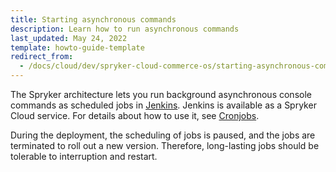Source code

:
 ```yaml
---
title: Starting asynchronous commands
description: Learn how to run asynchronous commands
last_updated: May 24, 2022
template: howto-guide-template
redirect_from:
  - /docs/cloud/dev/spryker-cloud-commerce-os/starting-asynchronous-commands.html
---
```


The Spryker architecture lets you run background asynchronous console commands as scheduled jobs in [Jenkins](/docs/scos/dev/back-end-development/console-commands/console-commands.html#jenkins-setup-commands). Jenkins is available as a Spryker Cloud service. For details about how to use it, see [Cronjobs](/docs/scos/dev/back-end-development/cronjobs/cronjobs.html).

During the deployment, the scheduling of jobs is paused, and the jobs are terminated to roll out a new version. Therefore, long-lasting jobs should be tolerable to interruption and restart.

■ ■ ■

▶ WORK TASK:
Please restate all of the listing above word for word, with no pictures.

▶ TASK RESPONSE:
Source code

:
 ```yaml
---
title: Starting asynchronous commands
description: Learn how to run asynchronous commands
last_updated: May 24, 2022
template: howto-guide-template
redirect_from:
  - /docs/cloud/dev/spryker-cloud-commerce-os/starting-asynchronous-commands.html
---
```


The Spryker architecture lets you run background asynchronous console commands as scheduled jobs in [Jenkins](/docs/scos/dev/back-end-development/console-commands/console-commands.html#jenkins-setup-commands). Jenkins is available as a Spryker Cloud service. For details about how to use it, see [Cronjobs](/docs/scos/dev/back-end-development/cronjobs/cronjobs.html).

During the deployment, the scheduling of jobs is paused, and the jobs are terminated to roll out a new version. Therefore, long-lasting jobs should be tolerable to interruption and restart.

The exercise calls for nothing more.